Equal funding for all students should instead come from government general
funds, and the allotted amount for each student should be portable in the form
of school vouchers. Parents should
decide where their children attend school, not fixed zip code assignments and
school vouchers should be permitted for use in private, even religious schools.
All public
schools should gradually become privately administered as chartered schools without the stranglehold of the teachers' union. Their individual survival should depend on
their ability to attract students with government-funded vouchers. These privately administered chartered
schools, like other private schools, should be able to hire, reward, or fire
teachers based on merit evaluation, without seniority or tenure rights. They should also be able to expel disruptive
or non-performing students thereby maintaining a disciplined environment
conducive to proper learning. Students
with learning disabilities requiring special education should have their own
school programs that do not interfere with the mainstream curriculum.

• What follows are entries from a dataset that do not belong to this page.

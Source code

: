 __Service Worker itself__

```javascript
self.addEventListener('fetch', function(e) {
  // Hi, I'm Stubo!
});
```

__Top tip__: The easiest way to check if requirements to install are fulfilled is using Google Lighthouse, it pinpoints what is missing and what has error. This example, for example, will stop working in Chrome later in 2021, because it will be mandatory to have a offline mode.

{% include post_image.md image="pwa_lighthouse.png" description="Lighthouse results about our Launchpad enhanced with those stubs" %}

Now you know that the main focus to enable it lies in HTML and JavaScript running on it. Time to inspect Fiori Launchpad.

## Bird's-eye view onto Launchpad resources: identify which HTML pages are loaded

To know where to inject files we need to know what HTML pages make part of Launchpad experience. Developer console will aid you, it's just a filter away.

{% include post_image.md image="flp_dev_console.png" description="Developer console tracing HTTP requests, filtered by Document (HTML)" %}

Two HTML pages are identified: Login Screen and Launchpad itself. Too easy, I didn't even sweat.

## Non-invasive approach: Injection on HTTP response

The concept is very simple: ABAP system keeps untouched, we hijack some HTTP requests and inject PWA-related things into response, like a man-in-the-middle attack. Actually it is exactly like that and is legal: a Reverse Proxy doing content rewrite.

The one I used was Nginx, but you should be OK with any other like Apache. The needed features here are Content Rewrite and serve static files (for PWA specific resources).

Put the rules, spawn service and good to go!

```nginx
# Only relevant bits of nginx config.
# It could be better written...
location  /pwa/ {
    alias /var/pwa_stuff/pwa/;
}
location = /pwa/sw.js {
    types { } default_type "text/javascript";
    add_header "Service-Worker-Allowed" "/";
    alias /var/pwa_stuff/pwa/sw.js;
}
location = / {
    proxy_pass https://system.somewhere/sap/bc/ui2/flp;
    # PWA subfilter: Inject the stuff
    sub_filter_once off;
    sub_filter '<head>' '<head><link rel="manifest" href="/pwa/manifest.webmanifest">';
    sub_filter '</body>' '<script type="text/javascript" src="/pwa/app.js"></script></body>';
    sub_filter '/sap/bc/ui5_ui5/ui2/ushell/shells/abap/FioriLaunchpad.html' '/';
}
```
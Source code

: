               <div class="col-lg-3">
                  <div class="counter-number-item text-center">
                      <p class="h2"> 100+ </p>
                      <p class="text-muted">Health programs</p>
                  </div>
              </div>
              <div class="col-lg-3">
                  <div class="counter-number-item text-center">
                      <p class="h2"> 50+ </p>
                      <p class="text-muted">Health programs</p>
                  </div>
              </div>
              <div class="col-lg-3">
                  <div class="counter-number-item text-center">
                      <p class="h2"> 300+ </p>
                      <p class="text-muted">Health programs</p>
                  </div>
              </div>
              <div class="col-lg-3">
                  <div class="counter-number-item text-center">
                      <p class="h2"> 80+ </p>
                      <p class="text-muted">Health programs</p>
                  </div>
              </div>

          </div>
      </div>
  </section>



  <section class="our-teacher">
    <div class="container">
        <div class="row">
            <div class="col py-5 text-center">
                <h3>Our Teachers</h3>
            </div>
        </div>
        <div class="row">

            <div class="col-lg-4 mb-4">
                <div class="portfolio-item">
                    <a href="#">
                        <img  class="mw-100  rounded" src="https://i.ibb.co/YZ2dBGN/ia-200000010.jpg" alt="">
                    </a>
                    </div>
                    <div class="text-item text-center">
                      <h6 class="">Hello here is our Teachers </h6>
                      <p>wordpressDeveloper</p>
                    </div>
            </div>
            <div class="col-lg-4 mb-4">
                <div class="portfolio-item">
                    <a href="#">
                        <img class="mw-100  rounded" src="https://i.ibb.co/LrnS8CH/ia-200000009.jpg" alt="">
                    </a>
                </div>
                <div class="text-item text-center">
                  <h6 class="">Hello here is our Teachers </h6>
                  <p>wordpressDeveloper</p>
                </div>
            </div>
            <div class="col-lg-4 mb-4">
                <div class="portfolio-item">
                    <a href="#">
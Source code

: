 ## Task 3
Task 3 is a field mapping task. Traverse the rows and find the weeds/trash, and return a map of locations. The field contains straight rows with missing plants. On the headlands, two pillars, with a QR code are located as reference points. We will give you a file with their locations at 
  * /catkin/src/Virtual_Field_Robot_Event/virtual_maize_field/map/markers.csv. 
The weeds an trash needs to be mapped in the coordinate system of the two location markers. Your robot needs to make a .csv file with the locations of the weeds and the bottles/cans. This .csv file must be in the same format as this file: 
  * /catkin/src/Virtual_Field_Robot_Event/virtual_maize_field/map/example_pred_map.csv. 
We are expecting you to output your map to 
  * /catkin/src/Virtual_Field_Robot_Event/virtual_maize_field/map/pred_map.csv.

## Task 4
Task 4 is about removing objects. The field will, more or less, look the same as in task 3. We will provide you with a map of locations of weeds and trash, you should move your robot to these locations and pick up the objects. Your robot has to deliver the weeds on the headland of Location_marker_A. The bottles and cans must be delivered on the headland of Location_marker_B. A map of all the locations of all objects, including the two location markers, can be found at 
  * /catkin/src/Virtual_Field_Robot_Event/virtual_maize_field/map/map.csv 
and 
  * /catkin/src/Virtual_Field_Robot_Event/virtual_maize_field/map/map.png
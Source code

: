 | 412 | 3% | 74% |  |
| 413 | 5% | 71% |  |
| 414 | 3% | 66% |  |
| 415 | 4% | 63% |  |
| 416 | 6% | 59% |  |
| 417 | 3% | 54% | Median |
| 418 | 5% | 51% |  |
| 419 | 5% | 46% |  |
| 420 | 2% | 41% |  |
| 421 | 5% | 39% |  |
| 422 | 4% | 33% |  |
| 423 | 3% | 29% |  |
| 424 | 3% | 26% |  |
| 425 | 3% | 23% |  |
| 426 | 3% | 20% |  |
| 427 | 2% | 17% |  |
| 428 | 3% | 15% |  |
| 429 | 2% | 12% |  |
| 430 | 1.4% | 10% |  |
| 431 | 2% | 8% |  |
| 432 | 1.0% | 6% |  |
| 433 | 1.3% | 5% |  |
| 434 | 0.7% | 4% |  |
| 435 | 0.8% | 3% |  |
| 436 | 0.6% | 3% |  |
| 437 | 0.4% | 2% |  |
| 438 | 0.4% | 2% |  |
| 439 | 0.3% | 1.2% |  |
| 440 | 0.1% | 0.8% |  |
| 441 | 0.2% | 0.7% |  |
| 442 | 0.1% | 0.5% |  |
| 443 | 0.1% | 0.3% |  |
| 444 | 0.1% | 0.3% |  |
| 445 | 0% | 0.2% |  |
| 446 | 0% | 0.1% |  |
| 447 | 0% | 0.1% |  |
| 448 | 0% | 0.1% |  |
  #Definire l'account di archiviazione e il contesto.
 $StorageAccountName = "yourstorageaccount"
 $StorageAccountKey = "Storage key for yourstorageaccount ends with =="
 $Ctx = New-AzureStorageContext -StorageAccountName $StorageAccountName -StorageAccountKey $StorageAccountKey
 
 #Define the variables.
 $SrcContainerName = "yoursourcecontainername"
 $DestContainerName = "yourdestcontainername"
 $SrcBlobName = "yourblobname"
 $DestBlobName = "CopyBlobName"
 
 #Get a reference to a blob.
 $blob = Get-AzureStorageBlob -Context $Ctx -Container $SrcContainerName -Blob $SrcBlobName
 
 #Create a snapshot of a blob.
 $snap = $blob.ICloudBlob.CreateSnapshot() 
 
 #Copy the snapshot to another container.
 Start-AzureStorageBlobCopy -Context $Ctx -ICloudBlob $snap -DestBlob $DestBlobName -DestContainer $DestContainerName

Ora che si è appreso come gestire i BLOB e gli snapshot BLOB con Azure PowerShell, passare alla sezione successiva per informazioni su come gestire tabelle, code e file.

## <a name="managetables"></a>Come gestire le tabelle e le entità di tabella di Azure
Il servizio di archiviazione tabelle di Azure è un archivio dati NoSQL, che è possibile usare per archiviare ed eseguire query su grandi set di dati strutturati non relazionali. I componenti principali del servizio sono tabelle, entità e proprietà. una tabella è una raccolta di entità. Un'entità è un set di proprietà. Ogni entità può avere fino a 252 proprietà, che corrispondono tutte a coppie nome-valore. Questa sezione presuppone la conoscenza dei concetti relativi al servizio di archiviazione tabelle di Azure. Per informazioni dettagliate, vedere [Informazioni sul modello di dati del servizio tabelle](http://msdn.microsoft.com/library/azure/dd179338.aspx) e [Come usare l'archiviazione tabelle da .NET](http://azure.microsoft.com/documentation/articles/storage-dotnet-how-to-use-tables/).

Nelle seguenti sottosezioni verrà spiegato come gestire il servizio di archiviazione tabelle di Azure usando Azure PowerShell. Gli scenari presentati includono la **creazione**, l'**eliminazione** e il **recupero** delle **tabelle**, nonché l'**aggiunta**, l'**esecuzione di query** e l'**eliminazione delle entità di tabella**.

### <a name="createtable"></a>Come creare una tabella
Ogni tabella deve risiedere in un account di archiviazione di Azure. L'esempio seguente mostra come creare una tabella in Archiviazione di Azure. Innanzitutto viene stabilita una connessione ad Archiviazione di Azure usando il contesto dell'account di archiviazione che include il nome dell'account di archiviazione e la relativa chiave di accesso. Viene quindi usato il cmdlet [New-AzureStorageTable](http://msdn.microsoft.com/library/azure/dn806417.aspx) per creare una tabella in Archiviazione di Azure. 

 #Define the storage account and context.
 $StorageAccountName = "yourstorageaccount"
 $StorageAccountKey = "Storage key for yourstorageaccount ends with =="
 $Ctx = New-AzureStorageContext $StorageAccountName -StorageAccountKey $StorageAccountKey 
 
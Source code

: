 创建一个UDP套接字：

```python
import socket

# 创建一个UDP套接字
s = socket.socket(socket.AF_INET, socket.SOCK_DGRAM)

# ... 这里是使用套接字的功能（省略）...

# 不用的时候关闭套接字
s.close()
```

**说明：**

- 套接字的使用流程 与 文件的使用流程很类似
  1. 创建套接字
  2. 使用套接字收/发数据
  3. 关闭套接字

A second-tier public school system will, by necessity, emerge to collect disruptive or non-performing students expelled from other schools. These schools of last resort would need to have a heavy security presence and vigorous remediation support programs. Students who show desired behavior modification will always have the opportunity to return to chartered or private schools. Our philosophy should always be to try to leave no child behind while assuring that disruptors are not allowed to hold other students behind.
The present American
public school system costs more than in other industrialized countries and has dismal comparative results; it has to change, and change is on the way.